▶ Collection entries:

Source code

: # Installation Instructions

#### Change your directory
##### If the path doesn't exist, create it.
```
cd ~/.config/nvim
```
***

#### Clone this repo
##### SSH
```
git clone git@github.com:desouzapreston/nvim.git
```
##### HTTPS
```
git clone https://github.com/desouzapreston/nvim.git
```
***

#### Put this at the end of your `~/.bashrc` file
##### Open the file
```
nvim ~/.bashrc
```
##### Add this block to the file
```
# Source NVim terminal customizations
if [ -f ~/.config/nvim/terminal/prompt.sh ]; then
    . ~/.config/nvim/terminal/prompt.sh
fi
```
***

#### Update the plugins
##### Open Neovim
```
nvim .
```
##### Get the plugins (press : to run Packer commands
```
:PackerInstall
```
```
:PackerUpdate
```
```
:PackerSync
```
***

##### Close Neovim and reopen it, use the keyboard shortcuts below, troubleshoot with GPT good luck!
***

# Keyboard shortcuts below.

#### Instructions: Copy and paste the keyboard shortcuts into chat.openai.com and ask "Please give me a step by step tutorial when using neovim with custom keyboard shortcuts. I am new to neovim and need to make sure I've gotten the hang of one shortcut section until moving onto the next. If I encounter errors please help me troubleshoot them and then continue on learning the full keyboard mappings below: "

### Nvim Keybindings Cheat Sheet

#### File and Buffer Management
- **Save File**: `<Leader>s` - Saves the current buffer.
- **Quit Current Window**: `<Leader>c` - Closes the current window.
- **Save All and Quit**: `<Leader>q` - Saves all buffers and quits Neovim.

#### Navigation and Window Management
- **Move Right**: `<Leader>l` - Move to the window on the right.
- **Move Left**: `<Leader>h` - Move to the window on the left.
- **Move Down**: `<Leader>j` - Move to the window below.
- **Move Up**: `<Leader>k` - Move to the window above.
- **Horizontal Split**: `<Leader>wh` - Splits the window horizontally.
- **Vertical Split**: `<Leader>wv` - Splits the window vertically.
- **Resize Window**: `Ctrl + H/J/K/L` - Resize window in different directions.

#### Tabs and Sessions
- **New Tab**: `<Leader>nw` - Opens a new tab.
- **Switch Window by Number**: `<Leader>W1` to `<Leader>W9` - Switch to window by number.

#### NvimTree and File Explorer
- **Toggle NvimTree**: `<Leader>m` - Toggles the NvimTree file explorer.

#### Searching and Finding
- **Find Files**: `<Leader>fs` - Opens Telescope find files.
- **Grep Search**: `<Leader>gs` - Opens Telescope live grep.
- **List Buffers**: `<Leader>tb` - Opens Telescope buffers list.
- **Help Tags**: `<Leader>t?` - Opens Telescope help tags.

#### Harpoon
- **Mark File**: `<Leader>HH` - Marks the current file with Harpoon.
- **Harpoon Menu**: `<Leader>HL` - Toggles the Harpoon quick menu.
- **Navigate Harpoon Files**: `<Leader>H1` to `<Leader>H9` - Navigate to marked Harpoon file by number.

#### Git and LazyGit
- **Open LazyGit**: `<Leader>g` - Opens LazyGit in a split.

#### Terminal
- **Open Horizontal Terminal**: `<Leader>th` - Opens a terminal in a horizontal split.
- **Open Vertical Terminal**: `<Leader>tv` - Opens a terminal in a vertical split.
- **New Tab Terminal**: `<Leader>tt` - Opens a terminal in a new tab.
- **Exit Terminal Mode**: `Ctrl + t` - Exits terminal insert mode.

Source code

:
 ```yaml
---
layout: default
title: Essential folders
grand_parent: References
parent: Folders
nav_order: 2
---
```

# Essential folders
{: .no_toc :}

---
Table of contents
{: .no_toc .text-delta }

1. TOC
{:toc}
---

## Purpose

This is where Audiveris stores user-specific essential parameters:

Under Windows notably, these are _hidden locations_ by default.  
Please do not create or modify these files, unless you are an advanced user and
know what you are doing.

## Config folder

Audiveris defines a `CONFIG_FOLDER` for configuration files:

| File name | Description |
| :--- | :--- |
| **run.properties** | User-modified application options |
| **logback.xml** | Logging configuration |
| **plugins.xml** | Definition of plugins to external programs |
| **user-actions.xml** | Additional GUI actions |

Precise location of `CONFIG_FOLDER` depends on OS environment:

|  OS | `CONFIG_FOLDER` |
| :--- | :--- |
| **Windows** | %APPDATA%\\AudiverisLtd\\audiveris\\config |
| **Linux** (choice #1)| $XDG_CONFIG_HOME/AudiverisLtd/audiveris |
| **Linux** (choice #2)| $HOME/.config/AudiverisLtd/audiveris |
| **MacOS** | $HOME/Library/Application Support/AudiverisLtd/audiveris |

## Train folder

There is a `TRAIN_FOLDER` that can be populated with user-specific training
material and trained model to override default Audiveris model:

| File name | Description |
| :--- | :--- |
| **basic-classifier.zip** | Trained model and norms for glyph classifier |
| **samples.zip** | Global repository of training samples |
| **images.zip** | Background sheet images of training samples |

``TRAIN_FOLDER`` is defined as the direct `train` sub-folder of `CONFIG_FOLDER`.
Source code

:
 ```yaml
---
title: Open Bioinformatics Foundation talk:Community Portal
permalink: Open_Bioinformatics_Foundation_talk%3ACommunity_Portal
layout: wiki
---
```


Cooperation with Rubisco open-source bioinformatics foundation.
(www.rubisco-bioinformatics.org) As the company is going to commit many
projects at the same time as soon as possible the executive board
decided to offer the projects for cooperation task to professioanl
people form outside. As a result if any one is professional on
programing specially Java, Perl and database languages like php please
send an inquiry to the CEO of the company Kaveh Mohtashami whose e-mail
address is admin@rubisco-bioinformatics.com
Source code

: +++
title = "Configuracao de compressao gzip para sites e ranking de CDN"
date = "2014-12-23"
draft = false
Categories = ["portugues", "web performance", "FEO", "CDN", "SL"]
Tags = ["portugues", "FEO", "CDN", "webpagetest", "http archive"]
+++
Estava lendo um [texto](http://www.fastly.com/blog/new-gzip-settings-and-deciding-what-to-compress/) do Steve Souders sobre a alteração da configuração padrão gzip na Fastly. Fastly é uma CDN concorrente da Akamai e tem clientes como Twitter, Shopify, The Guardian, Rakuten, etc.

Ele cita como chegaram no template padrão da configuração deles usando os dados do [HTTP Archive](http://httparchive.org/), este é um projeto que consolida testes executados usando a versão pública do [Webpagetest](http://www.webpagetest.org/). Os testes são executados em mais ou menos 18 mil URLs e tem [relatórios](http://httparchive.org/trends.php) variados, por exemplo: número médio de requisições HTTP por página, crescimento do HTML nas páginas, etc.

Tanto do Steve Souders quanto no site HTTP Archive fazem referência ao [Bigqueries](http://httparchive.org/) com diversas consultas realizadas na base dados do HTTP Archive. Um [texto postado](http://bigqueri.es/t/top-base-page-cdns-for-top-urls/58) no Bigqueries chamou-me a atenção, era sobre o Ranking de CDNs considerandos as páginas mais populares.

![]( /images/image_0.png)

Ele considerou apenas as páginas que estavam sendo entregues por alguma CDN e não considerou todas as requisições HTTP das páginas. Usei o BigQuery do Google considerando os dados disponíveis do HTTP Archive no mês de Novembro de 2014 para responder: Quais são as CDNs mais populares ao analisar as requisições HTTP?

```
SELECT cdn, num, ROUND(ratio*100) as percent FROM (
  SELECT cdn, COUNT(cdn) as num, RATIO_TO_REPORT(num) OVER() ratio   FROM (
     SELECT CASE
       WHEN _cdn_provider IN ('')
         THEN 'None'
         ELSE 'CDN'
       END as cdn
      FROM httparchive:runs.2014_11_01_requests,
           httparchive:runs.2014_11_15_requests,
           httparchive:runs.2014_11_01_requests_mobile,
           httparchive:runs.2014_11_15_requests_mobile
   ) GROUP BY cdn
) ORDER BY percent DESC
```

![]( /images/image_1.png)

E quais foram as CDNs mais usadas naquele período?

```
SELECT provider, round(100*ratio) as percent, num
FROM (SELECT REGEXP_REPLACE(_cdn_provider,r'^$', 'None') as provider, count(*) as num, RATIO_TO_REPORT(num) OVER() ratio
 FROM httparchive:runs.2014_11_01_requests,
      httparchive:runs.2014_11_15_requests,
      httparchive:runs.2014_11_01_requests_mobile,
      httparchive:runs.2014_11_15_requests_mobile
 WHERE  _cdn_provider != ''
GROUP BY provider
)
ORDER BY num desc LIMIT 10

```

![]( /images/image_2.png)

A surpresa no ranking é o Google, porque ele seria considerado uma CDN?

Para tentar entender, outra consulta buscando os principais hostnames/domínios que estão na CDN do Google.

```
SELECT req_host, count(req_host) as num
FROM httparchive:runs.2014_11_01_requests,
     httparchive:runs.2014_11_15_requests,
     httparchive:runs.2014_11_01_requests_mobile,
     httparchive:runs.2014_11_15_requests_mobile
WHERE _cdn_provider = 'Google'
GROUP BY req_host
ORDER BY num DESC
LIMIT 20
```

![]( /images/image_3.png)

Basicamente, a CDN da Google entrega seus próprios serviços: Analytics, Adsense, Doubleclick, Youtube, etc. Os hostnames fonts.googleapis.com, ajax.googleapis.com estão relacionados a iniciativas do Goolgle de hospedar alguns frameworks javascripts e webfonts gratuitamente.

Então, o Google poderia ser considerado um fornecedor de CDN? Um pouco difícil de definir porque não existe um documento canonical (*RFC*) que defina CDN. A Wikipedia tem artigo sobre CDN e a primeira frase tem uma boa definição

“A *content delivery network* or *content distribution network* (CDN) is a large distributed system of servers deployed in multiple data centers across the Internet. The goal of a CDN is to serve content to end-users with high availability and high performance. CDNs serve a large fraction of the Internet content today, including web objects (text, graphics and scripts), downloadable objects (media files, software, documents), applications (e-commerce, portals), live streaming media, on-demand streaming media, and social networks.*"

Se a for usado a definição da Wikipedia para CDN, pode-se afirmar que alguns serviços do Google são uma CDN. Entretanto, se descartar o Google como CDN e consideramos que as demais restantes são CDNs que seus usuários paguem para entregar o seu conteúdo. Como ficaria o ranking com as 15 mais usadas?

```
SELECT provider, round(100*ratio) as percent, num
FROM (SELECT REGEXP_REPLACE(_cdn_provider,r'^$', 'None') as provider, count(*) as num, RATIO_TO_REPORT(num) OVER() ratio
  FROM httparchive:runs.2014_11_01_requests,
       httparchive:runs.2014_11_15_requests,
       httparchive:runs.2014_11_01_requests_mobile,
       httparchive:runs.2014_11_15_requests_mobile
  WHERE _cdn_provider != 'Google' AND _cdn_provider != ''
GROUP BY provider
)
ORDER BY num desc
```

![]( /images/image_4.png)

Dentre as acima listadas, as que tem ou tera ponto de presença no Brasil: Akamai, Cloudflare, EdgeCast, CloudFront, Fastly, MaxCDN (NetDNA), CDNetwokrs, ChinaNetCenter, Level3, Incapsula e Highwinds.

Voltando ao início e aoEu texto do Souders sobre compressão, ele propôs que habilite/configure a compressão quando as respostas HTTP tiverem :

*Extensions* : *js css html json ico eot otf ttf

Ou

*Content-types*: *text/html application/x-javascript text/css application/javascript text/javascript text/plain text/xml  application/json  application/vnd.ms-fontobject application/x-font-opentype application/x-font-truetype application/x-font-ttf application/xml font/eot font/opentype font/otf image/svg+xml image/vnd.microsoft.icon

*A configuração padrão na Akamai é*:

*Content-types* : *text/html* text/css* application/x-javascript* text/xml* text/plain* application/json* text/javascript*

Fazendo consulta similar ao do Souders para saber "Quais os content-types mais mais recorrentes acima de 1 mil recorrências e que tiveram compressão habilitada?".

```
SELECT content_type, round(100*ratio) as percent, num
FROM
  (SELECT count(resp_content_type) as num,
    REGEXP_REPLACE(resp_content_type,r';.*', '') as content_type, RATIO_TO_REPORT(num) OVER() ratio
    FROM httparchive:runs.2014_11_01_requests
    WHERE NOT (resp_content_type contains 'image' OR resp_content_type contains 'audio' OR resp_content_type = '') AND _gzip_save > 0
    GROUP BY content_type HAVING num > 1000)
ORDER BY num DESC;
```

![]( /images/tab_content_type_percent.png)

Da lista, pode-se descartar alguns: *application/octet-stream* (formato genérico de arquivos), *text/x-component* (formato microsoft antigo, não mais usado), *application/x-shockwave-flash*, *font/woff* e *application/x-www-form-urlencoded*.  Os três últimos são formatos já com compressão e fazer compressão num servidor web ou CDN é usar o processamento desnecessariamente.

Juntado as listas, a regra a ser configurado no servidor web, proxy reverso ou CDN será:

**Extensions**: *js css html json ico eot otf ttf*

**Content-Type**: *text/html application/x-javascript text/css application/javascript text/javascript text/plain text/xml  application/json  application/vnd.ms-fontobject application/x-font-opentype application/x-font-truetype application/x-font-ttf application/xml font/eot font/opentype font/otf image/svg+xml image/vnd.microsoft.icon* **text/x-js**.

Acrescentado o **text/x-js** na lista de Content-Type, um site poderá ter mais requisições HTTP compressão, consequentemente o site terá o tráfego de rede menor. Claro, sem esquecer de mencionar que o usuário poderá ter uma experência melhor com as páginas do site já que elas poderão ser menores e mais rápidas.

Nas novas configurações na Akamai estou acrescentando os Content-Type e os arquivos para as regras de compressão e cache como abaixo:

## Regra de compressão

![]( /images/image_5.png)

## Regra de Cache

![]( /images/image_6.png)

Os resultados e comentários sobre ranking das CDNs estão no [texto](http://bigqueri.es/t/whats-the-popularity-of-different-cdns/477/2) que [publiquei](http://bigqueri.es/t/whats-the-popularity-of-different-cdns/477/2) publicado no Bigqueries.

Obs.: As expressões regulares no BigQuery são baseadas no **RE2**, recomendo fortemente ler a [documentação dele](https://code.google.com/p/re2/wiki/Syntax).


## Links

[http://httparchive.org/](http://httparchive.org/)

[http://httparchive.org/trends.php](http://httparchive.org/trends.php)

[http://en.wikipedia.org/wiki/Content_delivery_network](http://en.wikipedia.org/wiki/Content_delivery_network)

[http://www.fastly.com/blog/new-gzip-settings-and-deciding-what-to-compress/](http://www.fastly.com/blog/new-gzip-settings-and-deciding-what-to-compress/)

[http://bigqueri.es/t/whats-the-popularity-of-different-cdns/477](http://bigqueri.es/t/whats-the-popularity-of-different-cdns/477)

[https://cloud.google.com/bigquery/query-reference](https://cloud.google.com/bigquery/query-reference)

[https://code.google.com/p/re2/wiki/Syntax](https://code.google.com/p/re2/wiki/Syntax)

▶ Task to carry out:
Your answer must consist solely of the lines above between the line holding "This is where" and the line holding "## Config folder", inclusive, copied exactly.

▶ Response:
This is where Audiveris stores user-specific essential parameters:

Under Windows notably, these are _hidden locations_ by default.  
Please do not create or modify these files, unless you are an advanced user and
know what you are doing.

## Config folder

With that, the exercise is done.